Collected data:
-- Opening Marker --

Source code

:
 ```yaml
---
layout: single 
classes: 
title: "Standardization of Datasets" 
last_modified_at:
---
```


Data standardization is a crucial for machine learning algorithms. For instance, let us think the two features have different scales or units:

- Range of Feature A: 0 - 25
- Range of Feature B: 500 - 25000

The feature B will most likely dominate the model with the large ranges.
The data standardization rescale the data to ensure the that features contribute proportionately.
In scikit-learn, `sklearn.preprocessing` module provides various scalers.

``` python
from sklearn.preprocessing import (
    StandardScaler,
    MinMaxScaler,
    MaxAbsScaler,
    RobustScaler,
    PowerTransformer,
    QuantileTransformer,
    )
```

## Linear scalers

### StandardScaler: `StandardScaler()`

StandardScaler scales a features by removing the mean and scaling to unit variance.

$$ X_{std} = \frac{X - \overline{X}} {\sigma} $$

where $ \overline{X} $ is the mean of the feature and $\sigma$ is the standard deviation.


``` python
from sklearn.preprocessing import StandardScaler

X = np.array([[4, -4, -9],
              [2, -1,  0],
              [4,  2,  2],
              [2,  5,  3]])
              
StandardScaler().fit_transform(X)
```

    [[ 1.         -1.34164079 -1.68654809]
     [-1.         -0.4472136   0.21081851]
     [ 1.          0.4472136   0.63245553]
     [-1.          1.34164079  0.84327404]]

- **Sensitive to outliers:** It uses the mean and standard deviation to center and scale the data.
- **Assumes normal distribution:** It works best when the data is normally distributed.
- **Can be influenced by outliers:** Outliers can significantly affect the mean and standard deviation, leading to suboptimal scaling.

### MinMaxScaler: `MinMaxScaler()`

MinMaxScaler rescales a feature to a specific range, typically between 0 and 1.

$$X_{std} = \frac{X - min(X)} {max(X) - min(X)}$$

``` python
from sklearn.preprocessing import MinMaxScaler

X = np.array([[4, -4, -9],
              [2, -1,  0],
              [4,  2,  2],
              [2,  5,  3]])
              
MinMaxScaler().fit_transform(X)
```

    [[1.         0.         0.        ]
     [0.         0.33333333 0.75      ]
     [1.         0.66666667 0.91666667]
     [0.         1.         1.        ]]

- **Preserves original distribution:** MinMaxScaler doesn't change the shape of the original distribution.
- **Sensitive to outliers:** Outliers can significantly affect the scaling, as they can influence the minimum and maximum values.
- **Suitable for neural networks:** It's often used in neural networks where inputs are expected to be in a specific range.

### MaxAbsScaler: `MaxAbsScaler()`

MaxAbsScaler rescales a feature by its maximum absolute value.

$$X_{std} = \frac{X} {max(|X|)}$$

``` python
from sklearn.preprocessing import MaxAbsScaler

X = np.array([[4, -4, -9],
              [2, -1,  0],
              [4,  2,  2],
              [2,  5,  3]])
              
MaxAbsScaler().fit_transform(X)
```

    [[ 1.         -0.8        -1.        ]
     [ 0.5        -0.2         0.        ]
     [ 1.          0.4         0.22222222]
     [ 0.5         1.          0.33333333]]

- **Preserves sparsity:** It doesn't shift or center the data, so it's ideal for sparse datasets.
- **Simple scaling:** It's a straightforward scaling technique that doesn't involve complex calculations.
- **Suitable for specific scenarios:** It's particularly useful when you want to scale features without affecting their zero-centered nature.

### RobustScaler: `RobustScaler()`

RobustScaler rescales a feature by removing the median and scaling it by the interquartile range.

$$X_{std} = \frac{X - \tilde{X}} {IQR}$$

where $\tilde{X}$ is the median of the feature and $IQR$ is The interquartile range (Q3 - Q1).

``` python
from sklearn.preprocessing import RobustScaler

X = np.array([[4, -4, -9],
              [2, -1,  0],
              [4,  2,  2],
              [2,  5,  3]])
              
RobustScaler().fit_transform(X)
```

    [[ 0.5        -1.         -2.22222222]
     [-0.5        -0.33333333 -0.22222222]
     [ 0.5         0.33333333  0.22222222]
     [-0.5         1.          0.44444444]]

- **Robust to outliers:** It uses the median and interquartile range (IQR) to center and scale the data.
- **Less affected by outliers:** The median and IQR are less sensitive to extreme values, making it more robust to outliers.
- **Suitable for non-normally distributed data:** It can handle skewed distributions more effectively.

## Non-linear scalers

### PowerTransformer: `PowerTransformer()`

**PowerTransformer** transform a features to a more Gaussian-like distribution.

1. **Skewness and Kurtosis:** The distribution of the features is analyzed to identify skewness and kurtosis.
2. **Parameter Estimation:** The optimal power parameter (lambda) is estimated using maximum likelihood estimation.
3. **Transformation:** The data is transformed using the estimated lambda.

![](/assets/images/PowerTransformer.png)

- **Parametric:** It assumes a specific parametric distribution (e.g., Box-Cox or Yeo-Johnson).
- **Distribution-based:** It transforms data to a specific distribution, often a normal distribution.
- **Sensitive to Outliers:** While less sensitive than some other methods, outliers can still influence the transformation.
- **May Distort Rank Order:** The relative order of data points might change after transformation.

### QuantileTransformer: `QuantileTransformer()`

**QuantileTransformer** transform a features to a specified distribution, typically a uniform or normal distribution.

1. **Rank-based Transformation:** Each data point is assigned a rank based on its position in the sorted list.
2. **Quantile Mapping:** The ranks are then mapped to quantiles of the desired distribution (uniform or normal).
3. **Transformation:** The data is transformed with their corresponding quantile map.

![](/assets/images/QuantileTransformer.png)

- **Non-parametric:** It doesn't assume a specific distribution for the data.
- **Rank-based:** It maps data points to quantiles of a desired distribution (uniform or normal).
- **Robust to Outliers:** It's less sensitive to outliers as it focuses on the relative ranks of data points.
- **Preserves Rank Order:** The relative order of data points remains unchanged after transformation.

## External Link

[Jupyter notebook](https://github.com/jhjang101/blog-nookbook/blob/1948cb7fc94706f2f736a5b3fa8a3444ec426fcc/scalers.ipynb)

-- Closing Marker --

▸ **ACTION ITEM**: Word for word, restate the lines of the data above that fall between the line holding "The feature B" and the line holding "- **Preserves original", inclusive, and no other lines.

▸ **ANSWER TO THIS EXERCISE**:
The feature B will most likely dominate the model with the large ranges.
The data standardization rescale the data to ensure the that features contribute proportionately.
In scikit-learn, `sklearn.preprocessing` module provides various scalers.

``` python
from sklearn.preprocessing import (
    StandardScaler,
    MinMaxScaler,
    MaxAbsScaler,
    RobustScaler,
    PowerTransformer,
    QuantileTransformer,
    )
```

## Linear scalers

### StandardScaler: `StandardScaler()`

StandardScaler scales a features by removing the mean and scaling to unit variance.

$$ X_{std} = \frac{X - \overline{X}} {\sigma} $$

where $ \overline{X} $ is the mean of the feature and $\sigma$ is the standard deviation.


``` python
from sklearn.preprocessing import StandardScaler

X = np.array([[4, -4, -9],
              [2, -1,  0],
              [4,  2,  2],
              [2,  5,  3]])
              
StandardScaler().fit_transform(X)
```

    [[ 1.         -1.34164079 -1.68654809]
     [-1.         -0.4472136   0.21081851]
     [ 1.          0.4472136   0.63245553]
     [-1.          1.34164079  0.84327404]]

- **Sensitive to outliers:** It uses the mean and standard deviation to center and scale the data.
- **Assumes normal distribution:** It works best when the data is normally distributed.
- **Can be influenced by outliers:** Outliers can significantly affect the mean and standard deviation, leading to suboptimal scaling.

### MinMaxScaler: `MinMaxScaler()`

MinMaxScaler rescales a feature to a specific range, typically between 0 and 1.

$$X_{std} = \frac{X - min(X)} {max(X) - min(X)}$$

``` python
from sklearn.preprocessing import MinMaxScaler

X = np.array([[4, -4, -9],
              [2, -1,  0],
              [4,  2,  2],
              [2,  5,  3]])
              
MinMaxScaler().fit_transform(X)
```

    [[1.         0.         0.        ]
     [0.         0.33333333 0.75      ]
     [1.         0.66666667 0.91666667]
     [0.         1.         1.        ]]

- **Preserves original distribution:** MinMaxScaler doesn't change the shape of the original distribution.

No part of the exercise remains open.